The association's Winter Housing Review and Outlook for 2009 says current prices are not sustainable and companies will not resume house building until prices reflect the cost of inputs and a reasonable return on investments.

The IHBA also claims that the level of unsold housing stock is being exaggerated and represents around eight months supply in normalised market conditions.

AdvertisementRural once-off houses will the only homes built this and next year according to Dominic Doheny, Chairperson of the Irish Home Builders Association.

He said that market recovery will be characterised by a strong regional influence, which will see Dublin and built-up areas recover more quickly.

The review says that in the last three years, Leitrim has had the highest number of house completions per head of population than any other county in Ireland. Leitrim had three times more houses completed per head of population than Wicklow.

The outlook claims that house price falls are higher than has been estimated up to now and have bottomed out.

The highest fall in prices mentioned in the report are 46% and relate to a development in Leixlip, Co Kildare in which one bedroom apartments fell in price from €250,000 to €135,000.

Dominic Doheny said a lot of builders are selling to create cash flow to meet borrowings rather than for profit. He said such an approach can not continue into the future.

He said no new houses would be built in the current environment and there is no incentive to start a new development given the market price situation.
When my country takes her place among the nations of the earth...then may my epitaph be written

muppet

http://www.breakingnews.ie/business/us-bank-closed-down-437038.html

US regulators shut down Ohio's AmTrust Bank, the fourth-largest American bank to fail this year.

They also closed five others, bringing to 130 the number of US banks to be brought down so far in 2009 by recession and mountains of bad debt.

The Federal Deposit Insurance Corp took over AmTrust Bank, based in Cleveland, with about $12bn (€8bn) in assets and eight billion US dollars in deposits. Its failure is expected to cost the federal deposit insurance fund an estimated $2bn (€1.3bn).



Oh the weather outside is Anglo,
Let it go, let it go , let it go.
MWWSI 2017

muppet

http://www.breakingnews.ie/business/eymhqlojidey/

Govt may need to inject another €4bn into Anglo

09/12/2009 - 15:17:21
It is feared the Government may have to inject more cash into Anglo Irish Bank.

The nationalised bank may need up to €4bn next year.

It is said that it is money the Government hasn't allowed for in the 2010 Exchequer figures.
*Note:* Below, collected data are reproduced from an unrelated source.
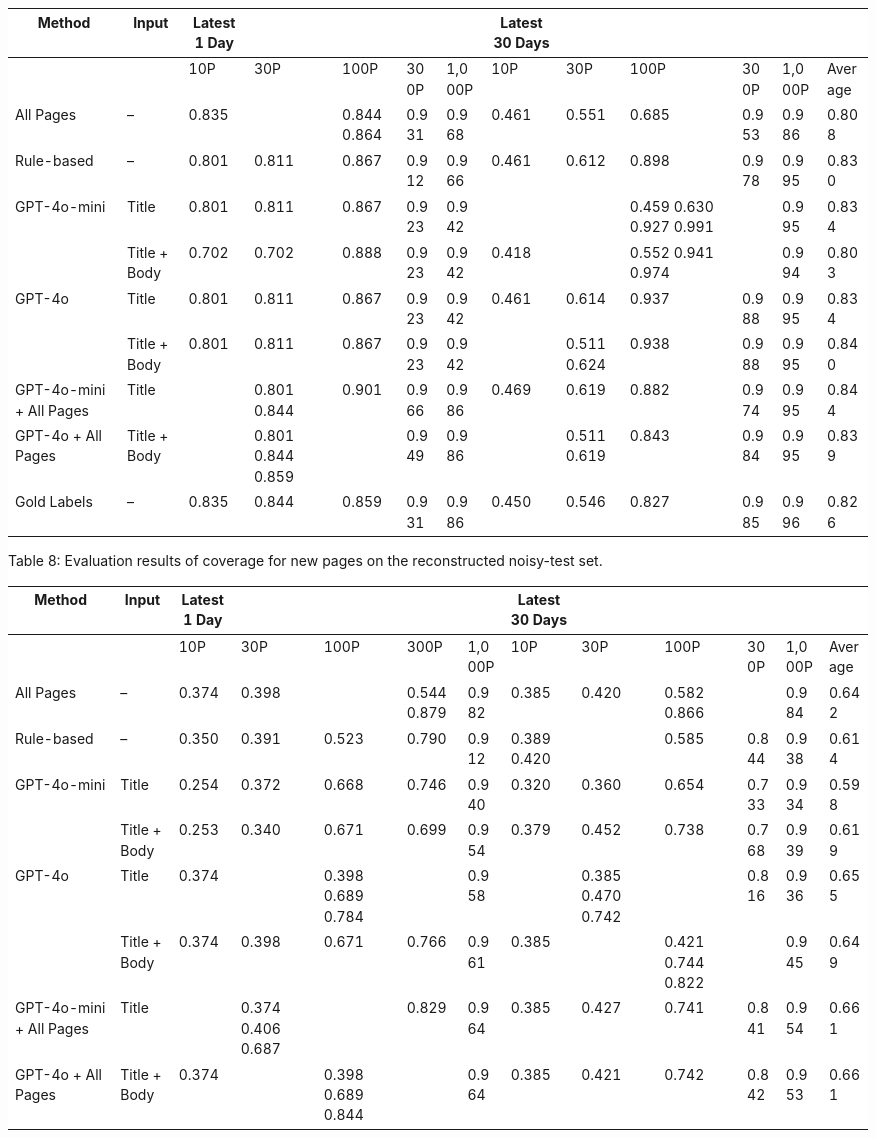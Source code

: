 | Method                  | Input        | Latest 1 Day |                   |             |       |        | Latest 30 Days |             |                         |       |        |         |
|-------------------------|--------------|--------------|-------------------|-------------|-------|--------|----------------|-------------|-------------------------|-------|--------|---------|
|                         |              | 10P          | 30P               | 100P        | 300P  | 1,000P | 10P            | 30P         | 100P                    | 300P  | 1,000P | Average |
| All Pages               | –            | 0.835        |                   | 0.844 0.864 | 0.931 | 0.968  | 0.461          | 0.551       | 0.685                   | 0.953 | 0.986  | 0.808   |
| Rule-based              | –            | 0.801        | 0.811             | 0.867       | 0.912 | 0.966  | 0.461          | 0.612       | 0.898                   | 0.978 | 0.995  | 0.830   |
| GPT-4o-mini             | Title        | 0.801        | 0.811             | 0.867       | 0.923 | 0.942  |                |             | 0.459 0.630 0.927 0.991 |       | 0.995  | 0.834   |
|                         | Title + Body | 0.702        | 0.702             | 0.888       | 0.923 | 0.942  | 0.418          |             | 0.552 0.941 0.974       |       | 0.994  | 0.803   |
| GPT-4o                  | Title        | 0.801        | 0.811             | 0.867       | 0.923 | 0.942  | 0.461          | 0.614       | 0.937                   | 0.988 | 0.995  | 0.834   |
|                         | Title + Body | 0.801        | 0.811             | 0.867       | 0.923 | 0.942  |                | 0.511 0.624 | 0.938                   | 0.988 | 0.995  | 0.840   |
| GPT-4o-mini + All Pages | Title        |              | 0.801 0.844       | 0.901       | 0.966 | 0.986  | 0.469          | 0.619       | 0.882                   | 0.974 | 0.995  | 0.844   |
| GPT-4o + All Pages      | Title + Body |              | 0.801 0.844 0.859 |             | 0.949 | 0.986  |                | 0.511 0.619 | 0.843                   | 0.984 | 0.995  | 0.839   |
| Gold Labels             | –            | 0.835        | 0.844             | 0.859       | 0.931 | 0.986  | 0.450          | 0.546       | 0.827                   | 0.985 | 0.996  | 0.826   |

Table 8: Evaluation results of coverage for new pages on the reconstructed noisy-test set.

<span id="page-7-3"></span>

| Method                  | Input        | Latest 1 Day |                   |                   |             |        | Latest 30 Days |                   |                   |       |        |         |
|-------------------------|--------------|--------------|-------------------|-------------------|-------------|--------|----------------|-------------------|-------------------|-------|--------|---------|
|                         |              | 10P          | 30P               | 100P              | 300P        | 1,000P | 10P            | 30P               | 100P              | 300P  | 1,000P | Average |
| All Pages               | –            | 0.374        | 0.398             |                   | 0.544 0.879 | 0.982  | 0.385          | 0.420             | 0.582 0.866       |       | 0.984  | 0.642   |
| Rule-based              | –            | 0.350        | 0.391             | 0.523             | 0.790       | 0.912  | 0.389 0.420    |                   | 0.585             | 0.844 | 0.938  | 0.614   |
| GPT-4o-mini             | Title        | 0.254        | 0.372             | 0.668             | 0.746       | 0.940  | 0.320          | 0.360             | 0.654             | 0.733 | 0.934  | 0.598   |
|                         | Title + Body | 0.253        | 0.340             | 0.671             | 0.699       | 0.954  | 0.379          | 0.452             | 0.738             | 0.768 | 0.939  | 0.619   |
| GPT-4o                  | Title        | 0.374        |                   | 0.398 0.689 0.784 |             | 0.958  |                | 0.385 0.470 0.742 |                   | 0.816 | 0.936  | 0.655   |
|                         | Title + Body | 0.374        | 0.398             | 0.671             | 0.766       | 0.961  | 0.385          |                   | 0.421 0.744 0.822 |       | 0.945  | 0.649   |
| GPT-4o-mini + All Pages | Title        |              | 0.374 0.406 0.687 |                   | 0.829       | 0.964  | 0.385          | 0.427             | 0.741             | 0.841 | 0.954  | 0.661   |
| GPT-4o + All Pages      | Title + Body | 0.374        |                   | 0.398 0.689 0.844 |             | 0.964  | 0.385          | 0.421             | 0.742             | 0.842 | 0.953  | 0.661   |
It has also been said that Anglo may suffer a €10bn loss on the money going into NAMA
.



If that were to be the case we would have to put the entire sum saved in today's savage budget.....into Anglo Irish fukcing Bank next year.
MWWSI 2017

Rossfan

Isnt that what the offensive cnuts wanted it for  >:(
A Budget written by Bankers for w*nkers to announce to screw the plain people and help the greedy sc**bag *******ers who destroyed the best economy in Europe.
Davy's given us a dream to cling to
We're going to bring home the SAM

mayogodhelpus@gmail.com

Quote from: Rossfan on December 09, 2009, 06:01:14 PM
Isnt that what the offensive cnuts wanted it for  >:(
A Budget written by Bankers for w*nkers to announce to screw the plain people and help the greedy sc**bag *******ers who destroyed the best economy in Europe.

A yes forget the tens of thousands of private sector workers who will lose their jobs, who are no more guilty than private sector workers, people whose income already hit and most of whom where earning less than civil servants, a yes blame the bankers but I will continue to blame the wankers (Public Sector)
Time to take a more chill-pill approach to life.